Source texts of formatted documents

++++

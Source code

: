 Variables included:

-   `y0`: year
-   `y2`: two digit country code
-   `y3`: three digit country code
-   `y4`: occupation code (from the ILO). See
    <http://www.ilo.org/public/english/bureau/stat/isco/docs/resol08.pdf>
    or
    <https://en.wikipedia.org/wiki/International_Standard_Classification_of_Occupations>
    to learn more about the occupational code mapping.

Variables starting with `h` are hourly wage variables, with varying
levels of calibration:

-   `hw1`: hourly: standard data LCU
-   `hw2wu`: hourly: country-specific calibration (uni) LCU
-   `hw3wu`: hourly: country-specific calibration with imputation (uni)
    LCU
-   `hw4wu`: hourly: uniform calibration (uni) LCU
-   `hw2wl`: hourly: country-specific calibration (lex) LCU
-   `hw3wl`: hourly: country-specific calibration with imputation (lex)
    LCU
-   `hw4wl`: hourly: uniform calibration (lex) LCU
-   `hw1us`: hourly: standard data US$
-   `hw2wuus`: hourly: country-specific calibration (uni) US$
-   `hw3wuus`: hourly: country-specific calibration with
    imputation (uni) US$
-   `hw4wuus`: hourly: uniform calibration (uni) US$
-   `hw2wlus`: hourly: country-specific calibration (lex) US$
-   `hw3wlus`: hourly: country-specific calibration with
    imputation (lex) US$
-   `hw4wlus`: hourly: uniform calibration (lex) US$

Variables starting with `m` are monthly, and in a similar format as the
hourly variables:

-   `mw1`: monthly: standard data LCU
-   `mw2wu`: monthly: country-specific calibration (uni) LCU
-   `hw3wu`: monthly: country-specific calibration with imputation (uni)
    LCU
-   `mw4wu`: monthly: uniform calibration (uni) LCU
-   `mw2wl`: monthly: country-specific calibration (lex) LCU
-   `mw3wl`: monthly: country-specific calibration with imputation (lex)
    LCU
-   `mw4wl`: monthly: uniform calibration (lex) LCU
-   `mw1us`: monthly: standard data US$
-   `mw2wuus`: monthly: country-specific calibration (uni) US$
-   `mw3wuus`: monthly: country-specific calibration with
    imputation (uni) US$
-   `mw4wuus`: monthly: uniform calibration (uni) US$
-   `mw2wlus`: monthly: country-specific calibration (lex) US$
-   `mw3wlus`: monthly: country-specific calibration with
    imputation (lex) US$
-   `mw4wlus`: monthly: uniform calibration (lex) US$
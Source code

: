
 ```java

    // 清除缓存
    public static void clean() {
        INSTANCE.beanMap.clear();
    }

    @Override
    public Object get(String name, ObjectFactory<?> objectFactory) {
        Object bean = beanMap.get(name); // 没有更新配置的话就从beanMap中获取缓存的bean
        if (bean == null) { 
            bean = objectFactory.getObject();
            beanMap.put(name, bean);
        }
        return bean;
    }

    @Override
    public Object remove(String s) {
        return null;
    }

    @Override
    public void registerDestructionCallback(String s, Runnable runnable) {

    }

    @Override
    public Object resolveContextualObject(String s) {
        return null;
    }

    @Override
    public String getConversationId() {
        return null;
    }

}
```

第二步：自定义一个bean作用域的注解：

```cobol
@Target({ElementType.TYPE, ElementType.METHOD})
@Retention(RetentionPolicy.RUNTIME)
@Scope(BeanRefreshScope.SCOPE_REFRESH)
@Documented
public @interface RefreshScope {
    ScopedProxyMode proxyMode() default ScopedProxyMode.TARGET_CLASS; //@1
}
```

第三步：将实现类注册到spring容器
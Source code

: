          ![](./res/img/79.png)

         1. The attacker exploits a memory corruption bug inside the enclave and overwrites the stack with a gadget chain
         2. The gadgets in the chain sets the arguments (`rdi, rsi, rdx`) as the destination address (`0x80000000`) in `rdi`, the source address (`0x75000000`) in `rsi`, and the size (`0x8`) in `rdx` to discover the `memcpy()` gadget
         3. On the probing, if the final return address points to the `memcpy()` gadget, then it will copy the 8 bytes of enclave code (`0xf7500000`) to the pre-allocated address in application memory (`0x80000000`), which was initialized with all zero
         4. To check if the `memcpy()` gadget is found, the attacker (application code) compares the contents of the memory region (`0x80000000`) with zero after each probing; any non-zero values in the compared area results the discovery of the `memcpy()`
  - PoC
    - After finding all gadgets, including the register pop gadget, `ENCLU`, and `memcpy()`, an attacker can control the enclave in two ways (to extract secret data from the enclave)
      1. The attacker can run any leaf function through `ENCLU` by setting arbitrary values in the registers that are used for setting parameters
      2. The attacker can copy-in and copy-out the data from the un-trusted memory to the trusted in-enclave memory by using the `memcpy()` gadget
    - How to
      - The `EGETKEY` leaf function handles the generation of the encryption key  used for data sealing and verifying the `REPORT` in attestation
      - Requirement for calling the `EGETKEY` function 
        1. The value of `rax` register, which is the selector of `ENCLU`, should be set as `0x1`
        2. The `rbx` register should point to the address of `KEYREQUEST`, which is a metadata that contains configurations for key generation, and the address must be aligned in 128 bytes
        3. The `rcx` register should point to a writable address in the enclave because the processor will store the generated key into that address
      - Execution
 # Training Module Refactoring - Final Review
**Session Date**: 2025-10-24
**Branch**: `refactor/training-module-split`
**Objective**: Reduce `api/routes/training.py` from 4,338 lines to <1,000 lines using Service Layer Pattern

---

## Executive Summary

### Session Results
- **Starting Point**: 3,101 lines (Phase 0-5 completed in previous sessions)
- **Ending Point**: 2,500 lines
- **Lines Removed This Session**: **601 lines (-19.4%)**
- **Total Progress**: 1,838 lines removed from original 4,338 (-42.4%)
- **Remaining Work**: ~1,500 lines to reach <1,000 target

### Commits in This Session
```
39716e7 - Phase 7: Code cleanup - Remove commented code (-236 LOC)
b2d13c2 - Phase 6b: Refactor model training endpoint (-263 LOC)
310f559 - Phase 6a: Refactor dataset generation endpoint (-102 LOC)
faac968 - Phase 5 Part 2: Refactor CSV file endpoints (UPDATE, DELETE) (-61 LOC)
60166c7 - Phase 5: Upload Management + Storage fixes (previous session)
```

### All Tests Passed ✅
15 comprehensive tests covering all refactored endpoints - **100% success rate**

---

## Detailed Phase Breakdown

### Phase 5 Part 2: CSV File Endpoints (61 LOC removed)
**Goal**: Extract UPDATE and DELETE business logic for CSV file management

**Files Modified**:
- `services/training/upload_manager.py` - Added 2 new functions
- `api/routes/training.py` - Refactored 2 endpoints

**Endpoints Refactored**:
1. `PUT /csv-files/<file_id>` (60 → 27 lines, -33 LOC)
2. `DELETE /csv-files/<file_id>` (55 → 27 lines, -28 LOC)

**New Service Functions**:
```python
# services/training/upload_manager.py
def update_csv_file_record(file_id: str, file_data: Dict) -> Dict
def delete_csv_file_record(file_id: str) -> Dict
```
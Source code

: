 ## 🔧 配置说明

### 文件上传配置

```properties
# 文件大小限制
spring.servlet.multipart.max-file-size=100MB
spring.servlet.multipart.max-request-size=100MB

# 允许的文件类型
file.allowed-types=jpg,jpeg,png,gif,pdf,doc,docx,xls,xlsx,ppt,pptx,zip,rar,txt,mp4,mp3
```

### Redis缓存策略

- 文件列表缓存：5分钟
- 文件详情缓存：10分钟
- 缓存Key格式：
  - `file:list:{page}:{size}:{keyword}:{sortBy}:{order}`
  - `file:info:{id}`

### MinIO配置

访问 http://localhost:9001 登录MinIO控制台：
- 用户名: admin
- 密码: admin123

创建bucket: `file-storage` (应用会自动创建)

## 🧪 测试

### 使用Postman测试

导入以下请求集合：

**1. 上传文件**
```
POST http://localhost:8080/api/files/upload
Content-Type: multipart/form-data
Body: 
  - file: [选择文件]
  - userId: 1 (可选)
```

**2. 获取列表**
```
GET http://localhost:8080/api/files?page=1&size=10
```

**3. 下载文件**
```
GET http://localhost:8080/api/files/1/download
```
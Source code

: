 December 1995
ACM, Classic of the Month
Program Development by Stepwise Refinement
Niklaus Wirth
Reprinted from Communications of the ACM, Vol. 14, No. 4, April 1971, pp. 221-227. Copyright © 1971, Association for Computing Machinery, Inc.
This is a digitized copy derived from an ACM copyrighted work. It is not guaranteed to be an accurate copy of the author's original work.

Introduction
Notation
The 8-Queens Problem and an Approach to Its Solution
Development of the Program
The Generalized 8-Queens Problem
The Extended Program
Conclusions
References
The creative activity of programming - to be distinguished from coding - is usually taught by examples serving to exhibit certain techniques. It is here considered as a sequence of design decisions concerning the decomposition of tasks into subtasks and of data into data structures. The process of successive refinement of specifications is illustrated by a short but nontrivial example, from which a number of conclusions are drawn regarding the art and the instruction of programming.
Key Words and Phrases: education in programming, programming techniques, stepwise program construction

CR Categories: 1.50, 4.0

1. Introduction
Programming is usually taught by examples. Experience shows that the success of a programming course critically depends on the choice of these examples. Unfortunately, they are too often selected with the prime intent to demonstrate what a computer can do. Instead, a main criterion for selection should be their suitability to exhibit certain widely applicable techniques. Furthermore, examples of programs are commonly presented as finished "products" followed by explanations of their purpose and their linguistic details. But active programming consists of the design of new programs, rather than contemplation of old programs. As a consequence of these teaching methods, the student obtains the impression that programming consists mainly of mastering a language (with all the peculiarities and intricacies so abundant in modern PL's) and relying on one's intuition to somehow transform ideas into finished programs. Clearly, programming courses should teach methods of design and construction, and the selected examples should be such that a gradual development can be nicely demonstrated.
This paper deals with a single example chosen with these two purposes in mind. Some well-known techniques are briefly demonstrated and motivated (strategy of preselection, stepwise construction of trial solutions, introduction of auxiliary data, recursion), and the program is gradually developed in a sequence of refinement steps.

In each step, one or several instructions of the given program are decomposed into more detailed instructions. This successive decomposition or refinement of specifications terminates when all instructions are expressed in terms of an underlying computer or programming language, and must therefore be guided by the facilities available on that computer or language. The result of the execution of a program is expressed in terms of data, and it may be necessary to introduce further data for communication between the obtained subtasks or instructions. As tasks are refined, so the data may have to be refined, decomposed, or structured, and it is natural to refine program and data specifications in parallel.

++++

For every line in the data above that holds "imputation", return the line itself.

-   `hw3wu`: hourly: country-specific calibration with imputation (uni)
-   `hw3wl`: hourly: country-specific calibration with imputation (lex)
    imputation (uni) US$
    imputation (lex) US$
-   `hw3wu`: monthly: country-specific calibration with imputation (uni)
-   `mw3wl`: monthly: country-specific calibration with imputation (lex)
    imputation (uni) US$
    imputation (lex) US$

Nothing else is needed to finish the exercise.